> **WORK TO BE COMPLETED**
Scan the entries and copy each line where the word "vspace" is present.

> **EXERCISE MATERIAL**

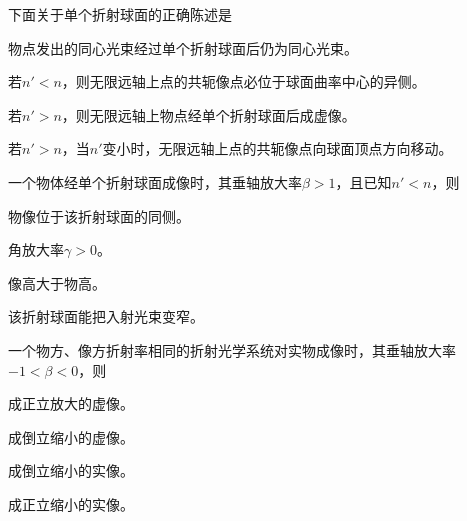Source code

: \documentclass[padl, analysis, notocnum]{ExBook}
\newcommand{\answerarea}[1][3.5cm]{%
  \par\vspace{1mm}%
  \noindent{\color{themeColor!35}\rule{\linewidth}{0.4pt}}\par
  \noindent\begin{minipage}[t][#1][t]{\linewidth}\vspace{0pt}\end{minipage}\par
  \noindent{\color{themeColor!35}\rule{\linewidth}{0.4pt}}\par
}
\begin{document}
\begin{qitems}[startnum=3]
\qitem 下面关于单个折射球面的正确陈述是
\par\noindent\hspace{2em}物点发出的同心光束经过单个折射球面后仍为同心光束。
\par\noindent\hspace{2em}若$n'<n$，则无限远轴上点的共轭像点必位于球面曲率中心的异侧。
\par\noindent\hspace{2em}若$n'>n$，则无限远轴上物点经单个折射球面后成虚像。
\par\noindent\hspace{2em}若$n'>n$，当$n'$变小时，无限远轴上点的共轭像点向球面顶点方向移动。
\label{q:3:start}
\answerarea[4.0cm]
\label{q:3:end}
\end{qitems}

\begin{qitems}[startnum=4]
\qitem 一个物体经单个折射球面成像时，其垂轴放大率$\beta >1$，且已知$n'<n$，则
\par\noindent\hspace{2em}物像位于该折射球面的同侧。
\par\noindent\hspace{2em}角放大率$\gamma >0$。
\par\noindent\hspace{2em}像高大于物高。
\par\noindent\hspace{2em}该折射球面能把入射光束变窄。
\label{q:4:start}
\answerarea[4.0cm]
\label{q:4:end}
\end{qitems}

\begin{qitems}[startnum=5]
\qitem 一个物方、像方折射率相同的折射光学系统对实物成像时，其垂轴放大率$-1<\beta <0$，则
\par\noindent\hspace{2em}成正立放大的虚像。
\par\noindent\hspace{2em}成倒立缩小的虚像。
\par\noindent\hspace{2em}成倒立缩小的实像。
\par\noindent\hspace{2em}成正立缩小的实像。
\label{q:5:start}
\answerarea[4.0cm]
\label{q:5:end}
\end{qitems}
\end{document}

> **ANSWER BOX**
  \par\vspace{1mm}%
  \noindent\begin{minipage}[t][#1][t]{\linewidth}\vspace{0pt}\end{minipage}\par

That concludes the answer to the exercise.